Amazon S3 Tables integration with Amazon Glue Data Catalog and Amazon Lake Formation
Amazon S3 Tables provide S3 storage that's specifically optimized for analytics workloads, improving query performance while reducing costs. The data in S3 Tables is stored in a new bucket type: a table bucket, which stores tables as subresources. S3 tables have built-in support for Apache Iceberg standard, which allows you to easily query tabular data in Amazon S3 table buckets using popular query engines like Apache Spark.

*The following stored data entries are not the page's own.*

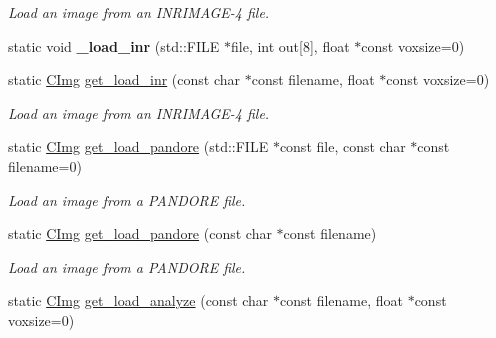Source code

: \begin{DoxyCompactItemize}
\begin{DoxyCompactList}\small\item\em Load an image from an I\-N\-R\-I\-M\-A\-G\-E-\/4 file. \end{DoxyCompactList}\item 
\hypertarget{structcimg__library_1_1_c_img_ace5b0efa1467caec1bb0bca00a6358ca}{static void {\bfseries \-\_\-load\-\_\-inr} (std\-::\-F\-I\-L\-E $\ast$file, int out\mbox{[}8\mbox{]}, float $\ast$const voxsize=0)}\label{structcimg__library_1_1_c_img_ace5b0efa1467caec1bb0bca00a6358ca}

\item 
\hypertarget{structcimg__library_1_1_c_img_adc7ab95da200f83819a5b87a0b6174b5}{static \hyperlink{structcimg__library_1_1_c_img}{C\-Img} \hyperlink{structcimg__library_1_1_c_img_adc7ab95da200f83819a5b87a0b6174b5}{get\-\_\-load\-\_\-inr} (const char $\ast$const filename, float $\ast$const voxsize=0)}\label{structcimg__library_1_1_c_img_adc7ab95da200f83819a5b87a0b6174b5}

\begin{DoxyCompactList}\small\item\em Load an image from an I\-N\-R\-I\-M\-A\-G\-E-\/4 file. \end{DoxyCompactList}\item 
\hypertarget{structcimg__library_1_1_c_img_a7eb5f1206085b6929c455b7f6c46ba50}{static \hyperlink{structcimg__library_1_1_c_img}{C\-Img} \hyperlink{structcimg__library_1_1_c_img_a7eb5f1206085b6929c455b7f6c46ba50}{get\-\_\-load\-\_\-pandore} (std\-::\-F\-I\-L\-E $\ast$const file, const char $\ast$const filename=0)}\label{structcimg__library_1_1_c_img_a7eb5f1206085b6929c455b7f6c46ba50}

\begin{DoxyCompactList}\small\item\em Load an image from a P\-A\-N\-D\-O\-R\-E file. \end{DoxyCompactList}\item 
\hypertarget{structcimg__library_1_1_c_img_a3f2c9c193baa14a640777242798301f0}{static \hyperlink{structcimg__library_1_1_c_img}{C\-Img} \hyperlink{structcimg__library_1_1_c_img_a3f2c9c193baa14a640777242798301f0}{get\-\_\-load\-\_\-pandore} (const char $\ast$const filename)}\label{structcimg__library_1_1_c_img_a3f2c9c193baa14a640777242798301f0}

\begin{DoxyCompactList}\small\item\em Load an image from a P\-A\-N\-D\-O\-R\-E file. \end{DoxyCompactList}\item 
\hypertarget{structcimg__library_1_1_c_img_ae9cf619d3ff9e70dfa352216dc67f388}{static \hyperlink{structcimg__library_1_1_c_img}{C\-Img} \hyperlink{structcimg__library_1_1_c_img_ae9cf619d3ff9e70dfa352216dc67f388}{get\-\_\-load\-\_\-analyze} (const char $\ast$const filename, float $\ast$const voxsize=0)}\label{structcimg__library_1_1_c_img_ae9cf619d3ff9e70dfa352216dc67f388}


\end{DoxyCompactItemize}
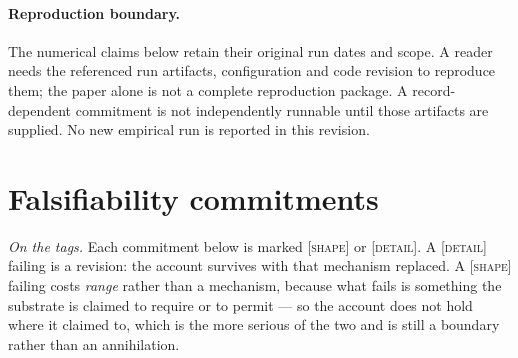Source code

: \documentclass[11pt,a4paper]{article}
\theoremstyle{remark}
\begin{document}
\paragraph{Reproduction boundary.} The numerical claims below retain their
original run dates and scope. A reader needs the referenced run artifacts,
configuration and code revision to reproduce them; the paper alone is not a
complete reproduction package. A record-dependent commitment is not independently
runnable until those artifacts are supplied. No new empirical run is reported
in this revision.

\section{Falsifiability commitments}\label{sec:falsifiability}

\noindent\emph{On the tags.} Each commitment below is marked \textsc{[shape]} or \textsc{[detail]}.
A \textsc{[detail]} failing is a revision: the account survives with that mechanism replaced. A
\textsc{[shape]} failing costs \emph{range} rather than a mechanism, because what fails is something
the substrate is claimed to require or to permit --- so the account does not hold where it claimed to,
which is the more serious of the two and is still a boundary rather than an annihilation.
\end{document}
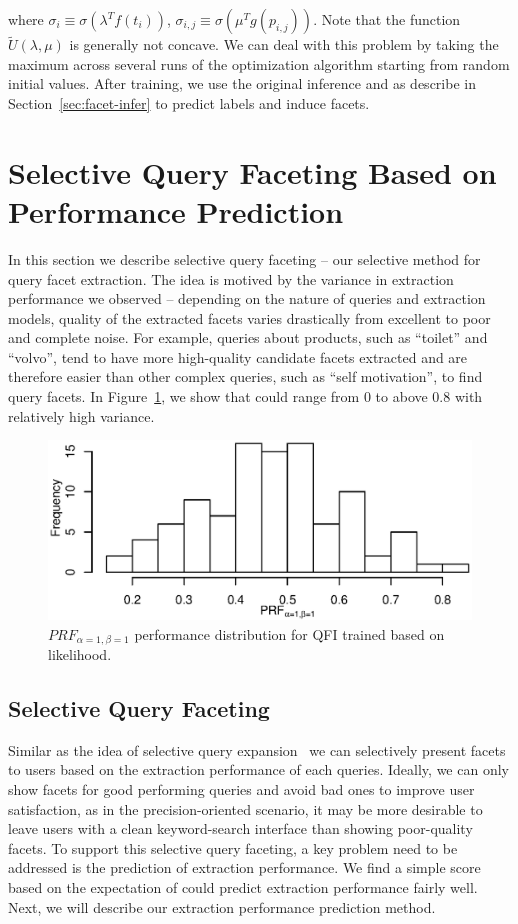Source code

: where $\sigma_i\equiv \sigma(\lambda^T f(t_i))$, $\sigma_{i,j}\equiv \sigma(\mu^T g(p_{i,j}))$. Note that the function $\widetilde{U}(\lambda,\mu)$ is generally not concave. We can deal with this problem by taking the maximum across several runs of the optimization algorithm starting from random initial values. %
After training, we use the original inference \QFI and \QFJ as describe in Section~\ref{sec:facet-infer} to predict labels and induce facets. %


\section{Selective Query Faceting Based on Performance Prediction}
\label{sec:precision-selective}
In this section we describe selective query faceting -- our selective method for query facet extraction. The idea is motived by the variance in extraction performance we observed -- depending on the nature of queries and extraction models, quality of the extracted facets varies drastically from excellent to poor and complete noise.  For example, queries about products, such as ``toilet'' and ``volvo'', tend to have more high-quality candidate facets extracted and are therefore easier than other complex queries, such as ``self motivation'', to find query facets. In Figure~\ref{fig:prf-hist}, we show that \PRF could range from 0 to above 0.8 with relatively high variance.
\begin{figure}[ht!]
\centering
\caption{$P\!R\!F_{\alpha=1,\beta=1}$ performance distribution for QFI trained based on likelihood.}
\label{fig:prf-hist}
\includegraphics[width=0.8\columnwidth]{figure/qf13-qp-prf.eps}
\end{figure}

\subsection{Selective Query Faceting}
Similar as the idea of selective query expansion~\cite{yom2005learning,amati2004query} we can selectively present facets to users based on the extraction performance of each queries. Ideally, we can only show facets for good performing queries and avoid bad ones to improve user satisfaction, as in the precision-oriented scenario, it may be more desirable to leave users with a clean keyword-search interface than showing poor-quality facets. To support this selective query faceting, a key problem need to be addressed is the prediction of extraction performance. We find a simple score based on the expectation of \PRF could predict extraction performance fairly well. Next, we will describe our extraction performance prediction method.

You can integrate Amazon S3 Tables with Amazon Glue Data Catalog using either IAM access controls or with IAM and Lake Formation grants:
-
IAM access control: Uses IAM policies to control access to S3 Tables and Data Catalog. In this access control approach, you need IAM permissions on both S3 Tables resources and Data Catalog objects to access resources.
-
Lake Formation access control: Uses Amazon Lake Formation grants in addition to Amazon Glue IAM permissions to control access to S3 Tables through the Data Catalog. In this mode, principals require IAM permissions to interact with the Data Catalog, and Lake Formation grants determine which catalog resources (databases, tables, columns, rows) the principal can access. This mode supports both coarse-grained access control (database-level and table-level grants) and fine-grained access control (column-level and row-level security). When a registered role is configured and credential vending is enabled, S3 Tables IAM permissions are not required for the principal, as Lake Formation vends credentials on behalf of the principal using the registered role. Lake Formation access control also supports credential vending for third-party analytics engines.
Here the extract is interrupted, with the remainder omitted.